Your objective:
Each record below should be given again exactly as it reads.

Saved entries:

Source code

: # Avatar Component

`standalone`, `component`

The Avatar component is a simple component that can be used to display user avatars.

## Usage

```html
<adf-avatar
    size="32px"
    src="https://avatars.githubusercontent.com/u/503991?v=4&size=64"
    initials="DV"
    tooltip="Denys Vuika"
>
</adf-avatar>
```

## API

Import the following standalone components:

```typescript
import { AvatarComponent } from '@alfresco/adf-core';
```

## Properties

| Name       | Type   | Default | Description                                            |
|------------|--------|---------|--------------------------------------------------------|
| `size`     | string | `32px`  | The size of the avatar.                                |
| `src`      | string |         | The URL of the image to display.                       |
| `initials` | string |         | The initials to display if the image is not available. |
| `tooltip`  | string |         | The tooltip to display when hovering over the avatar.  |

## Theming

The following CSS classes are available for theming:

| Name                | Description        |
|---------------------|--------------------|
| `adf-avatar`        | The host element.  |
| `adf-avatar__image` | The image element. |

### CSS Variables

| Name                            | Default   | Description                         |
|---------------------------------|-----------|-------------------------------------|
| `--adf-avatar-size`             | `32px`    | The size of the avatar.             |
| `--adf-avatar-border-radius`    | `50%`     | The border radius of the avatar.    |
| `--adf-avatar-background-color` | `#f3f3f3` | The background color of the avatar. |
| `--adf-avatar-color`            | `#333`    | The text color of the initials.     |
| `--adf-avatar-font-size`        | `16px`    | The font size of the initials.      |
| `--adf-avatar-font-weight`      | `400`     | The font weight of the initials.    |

Exercise solution:
Source code

: # Avatar Component

`standalone`, `component`

The Avatar component is a simple component that can be used to display user avatars.

## Usage

```html
<adf-avatar
    size="32px"
    src="https://avatars.githubusercontent.com/u/503991?v=4&size=64"
    initials="DV"
    tooltip="Denys Vuika"
>
</adf-avatar>
```

## API

Import the following standalone components:

```typescript
import { AvatarComponent } from '@alfresco/adf-core';
```

## Properties

| Name       | Type   | Default | Description                                            |
|------------|--------|---------|--------------------------------------------------------|
| `size`     | string | `32px`  | The size of the avatar.                                |
| `src`      | string |         | The URL of the image to display.                       |
| `initials` | string |         | The initials to display if the image is not available. |
| `tooltip`  | string |         | The tooltip to display when hovering over the avatar.  |

## Theming

The following CSS classes are available for theming:

| Name                | Description        |
|---------------------|--------------------|
| `adf-avatar`        | The host element.  |
| `adf-avatar__image` | The image element. |

### CSS Variables

| Name                            | Default   | Description                         |
|---------------------------------|-----------|-------------------------------------|
| `--adf-avatar-size`             | `32px`    | The size of the avatar.             |
| `--adf-avatar-border-radius`    | `50%`     | The border radius of the avatar.    |
| `--adf-avatar-background-color` | `#f3f3f3` | The background color of the avatar. |
| `--adf-avatar-color`            | `#333`    | The text color of the initials.     |
| `--adf-avatar-font-size`        | `16px`    | The font size of the initials.      |
| `--adf-avatar-font-weight`      | `400`     | The font weight of the initials.    |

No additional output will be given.